On the evening of April 28, while in my rack aboard ship, the Company Gunnery Sergeant gave me the news. We would actively participate in the evacuation of Saigon. They recruited me from Supply Company due to a shortage of Non-Commissioned Officers. I was now part of the Landing Team and would report to the briefing room for orders.
Later I was told that several other Non-Commissioned Officers were not selected because they were married and had children. I was okay with that decision as it seemed like the fair thing to do. Several of the young Marines with no combat experience were highly motivated and outwardly excited about the mission and the opportunity of combat. Other older Marines who did tours in Vietnam were silent and seemed to better understand the gravity of the situation.
Early the next morning we boarded a chopper and left the ship headed for Saigon. I will never forget looking out the back of the open chopper as we banked for our landing. Buildings were burning and I could hear small arms fire in the distance. The City of Saigon was surrounded by the North Vietnamese Army and we were in the center of the city.
The next 12-14 hours were without question the most intense hours of my life. What would happen to all the Vietnamese people trying to leave? What would happen to the women and children left behind? We were never going to get them all out.
I was attached to a small squad whose mission was to secure landing zones, move groups of American and Vietnamese women and children to landing zones and clear buildings where sniper fire had been suspected. Clearing buildings was by far the most intense duty assignment.
By nightfall, the city was like a ghost town and the evacuation had calmed. It was obvious the United States had decided to finally leave Vietnam.

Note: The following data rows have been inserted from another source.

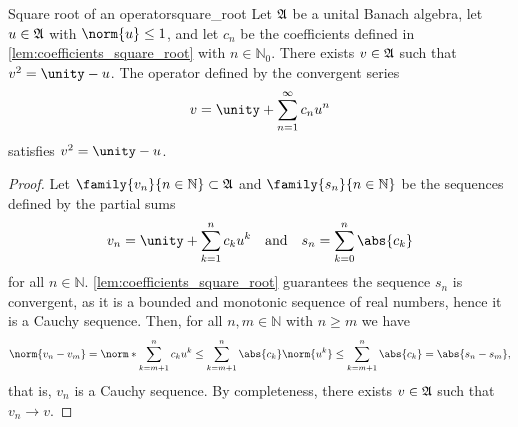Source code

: \begin{theorem}{Square root of an operator}{square_root}
    Let \(\mathfrak{A}\) be a unital Banach algebra, let \(u \in \mathfrak{A}\) with \(\norm{u} \leq 1\), and let \(c_n\) be the coefficients defined in \cref{lem:coefficients_square_root} with \(n \in \mathbb{N}_0\). There exists \(v \in \mathfrak{A}\) such that \(v^2 = \unity - u\). The operator defined by the convergent series
    \begin{equation*}
        v = \unity + \sum_{n = 1}^\infty c_n u^n
    \end{equation*}
    satisfies \(v^2 = \unity - u\).
\end{theorem}
\begin{proof}
    Let \(\family{v_n}{n \in \mathbb{N}}\subset \algebra{A}\) and \(\family{s_n}{n \in \mathbb{N}}\) be the sequences defined by the partial sums
    \begin{equation*}
        v_n = \unity + \sum_{k=1}^n c_k u^k\quad\text{and}\quad s_n = \sum_{k = 0}^n \abs{c_k}
    \end{equation*}
    for all \(n \in \mathbb{N}\). \cref{lem:coefficients_square_root} guarantees the sequence \(s_n\) is convergent, as it is a bounded and monotonic sequence of real numbers, hence it is a Cauchy sequence. Then, for all \(n,m \in \mathbb{N}\) with \(n \geq m\) we have
    \begin{equation*}
        \norm{v_n - v_m} = \norm*{\sum_{k=m+1}^n c_k u^k} \leq \sum_{k = m+1}^n \abs{c_k} \norm{u^k} \leq \sum_{k = m+1}^n \abs{c_k} = \abs{s_n - s_m},
    \end{equation*}
    that is, \(v_n\) is a Cauchy sequence. By completeness, there exists \(v \in \mathfrak{A}\) such that \(v_n \to v\).


\end{proof}
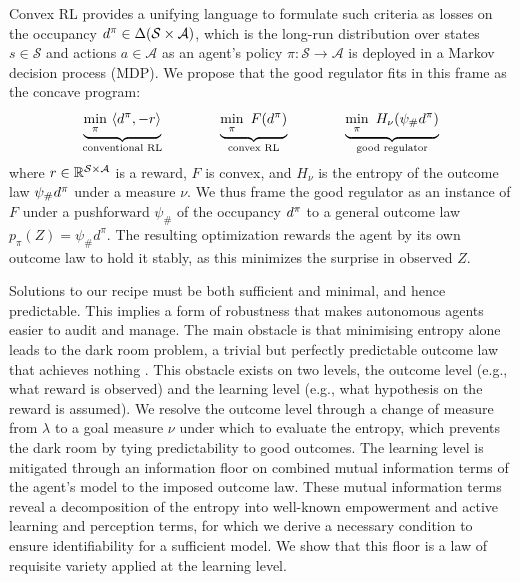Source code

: Convex RL \citep{Zahavy-reward21,Mutti-convex23} provides a unifying language to formulate such criteria as losses on the occupancy $d^{\pi} \in \Delta(\mathcal S \times \mathcal A)$, which is the long-run distribution over states $s \in \mathcal S$ and actions $a \in \mathcal A$ as an agent's policy $\pi: \mathcal S \rightarrow \mathcal A$ is deployed in a Markov decision process (MDP).
We propose that the good regulator fits in this frame as the concave program:
\begin{equation*}
  \underbrace{\min_{\pi}\ \langle d^{\pi}, -r \rangle}_{\text{conventional RL}}
  \qquad\qquad
  \underbrace{\min_{\pi}\ F(d^{\pi})}_{\text{convex RL}}
  \qquad\qquad
  \underbrace{\min_{\pi}\ H_\nu(\psi_\# d^{\pi})}_{\text{good regulator}}
\end{equation*}
where $r \in \mathbb R^{\mathcal S \times \mathcal A}$ is a reward, $F$ is convex, and $H_\nu$ is the entropy of the outcome law $\psi_\# d^{\pi}$ under a measure $\nu$.
We thus frame the good regulator as an instance of $F$ under a pushforward $\psi_\#$ of the occupancy $d^{\pi}$ to a general outcome law $p_\pi(Z) = \psi_\# d^\pi$.
The resulting optimization rewards the agent by its own outcome law to hold it stably, as this minimizes the surprise in observed $Z$.


Solutions to our recipe must be both sufficient and minimal, and hence predictable.
This implies a form of robustness that makes autonomous agents easier to audit and manage.
The main obstacle is that minimising entropy alone leads to the dark room problem, a trivial but perfectly predictable outcome law that achieves nothing \citep{Friston-dark12, Berseth-smirl21}.
This obstacle exists on two levels, the outcome level (e.g., what reward is observed) and the learning level (e.g., what hypothesis on the reward is assumed).
We resolve the outcome level through a change of measure from $\lambda$ to a goal measure $\nu$ under which to evaluate the entropy, which prevents the dark room by tying predictability to good outcomes.
The learning level is mitigated through an information floor on combined mutual information terms of the agent's model to the imposed outcome law.
These mutual information terms reveal a decomposition of the entropy into well-known empowerment \citep{Klyubin-all05, Ivashkov-smwm26} and active learning and perception \citep{MacKay-informationbased92, Bajcsy-active88} terms, for which we derive a necessary condition to ensure identifiability for a sufficient model.
We show that this floor is a law of requisite variety \citep{Ashby-introduction56} applied at the learning level.


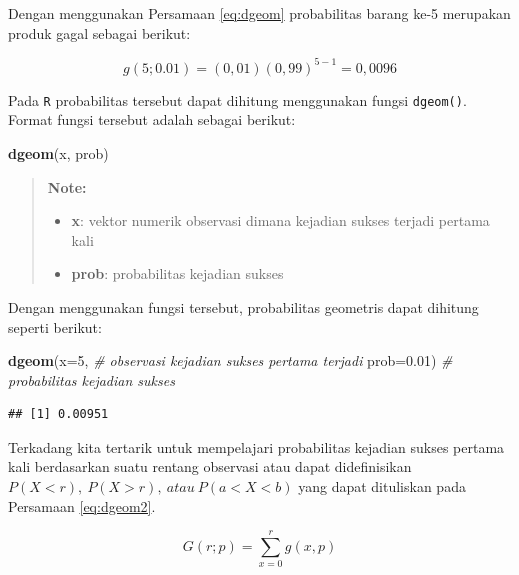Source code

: \documentclass[]{book}
\newenvironment{Shaded}{\begin{snugshade}}{\end{snugshade}}
\newcommand{\KeywordTok}[1]{\textcolor[rgb]{0.13,0.29,0.53}{\textbf{#1}}}
\newcommand{\DataTypeTok}[1]{\textcolor[rgb]{0.13,0.29,0.53}{#1}}
\newcommand{\DecValTok}[1]{\textcolor[rgb]{0.00,0.00,0.81}{#1}}
\newcommand{\FloatTok}[1]{\textcolor[rgb]{0.00,0.00,0.81}{#1}}
\newcommand{\CommentTok}[1]{\textcolor[rgb]{0.56,0.35,0.01}{\textit{#1}}}
\newcommand{\NormalTok}[1]{#1}
\providecommand{\tightlist}{%
  \setlength{\itemsep}{0pt}\setlength{\parskip}{0pt}}
\begin{document}
Dengan menggunakan Persamaan \eqref{eq:dgeom} probabilitas barang ke-5
merupakan produk gagal sebagai berikut:

\[
g\left(5;0.01\right)=\left(0,01\right)\left(0,99\right)^{5-1}=0,0096
\]

Pada \texttt{R} probabilitas tersebut dapat dihitung menggunakan fungsi
\texttt{dgeom()}. Format fungsi tersebut adalah sebagai berikut:

\begin{Shaded}
\begin{Highlighting}[]
\KeywordTok{dgeom}\NormalTok{(x, prob)}
\end{Highlighting}
\end{Shaded}

\begin{quote}
\textbf{Note: }

\begin{itemize}
\tightlist
\item
  \textbf{x}: vektor numerik observasi dimana kejadian sukses terjadi
  pertama kali
\item
  \textbf{prob}: probabilitas kejadian sukses
\end{itemize}
\end{quote}

Dengan menggunakan fungsi tersebut, probabilitas geometris dapat
dihitung seperti berikut:

\begin{Shaded}
\begin{Highlighting}[]
\KeywordTok{dgeom}\NormalTok{(}\DataTypeTok{x=}\DecValTok{5}\NormalTok{, }\CommentTok{# observasi kejadian sukses pertama terjadi}
      \DataTypeTok{prob=}\FloatTok{0.01}\NormalTok{) }\CommentTok{# probabilitas kejadian sukses}
\end{Highlighting}
\end{Shaded}

\begin{verbatim}
## [1] 0.00951
\end{verbatim}

Terkadang kita tertarik untuk mempelajari probabilitas kejadian sukses
pertama kali berdasarkan suatu rentang observasi atau dapat
didefinisikan
\(P\left(X<r\right),\ P\left(X>r\right),\ atau\ P\left(a<X<b\right)\)
yang dapat dituliskan pada Persamaan \eqref{eq:dgeom2}.

\begin{equation}
   G\left(r;p\right)=\sum _{x=0}^rg\left(x,p\right)
  \label{eq:dgeom2}
\end{equation}
\end{document}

All we had to do now was find a way out. I was no longer part of the original landing team and we had just finished clearing a grocery store of suspected snipers. Time was in slow motion as we waited for a helicopter crew to break through the encircled city of Saigon and bring us back to our ship... or any ship. We could hear the sound of a chopper attempting to break through the perimeter set up by the North Vietnamese Army. Time and time again this happened and each time it failed I became more convinced we might never get out. Had we stayed too long?
Finally a brave helicopter crew broke through and picked us up and dropped us on the USS Blue Ridge. We had left from and been attached to the USS Okinawa so we slept on the flight deck while waiting to get back to our ship. Understandably that was not a priority at the time as the evacuation was still very chaotic. It was great to be back on any ship. b In less than 24 hours I had changed my opinion of being on a ship.
It was finally the end. Over 10 years of fighting, dying and destruction was over. It was one of the most successful operations in military history and an end to a failed war.
It was one of the luckiest days of my life... and I will never forget it.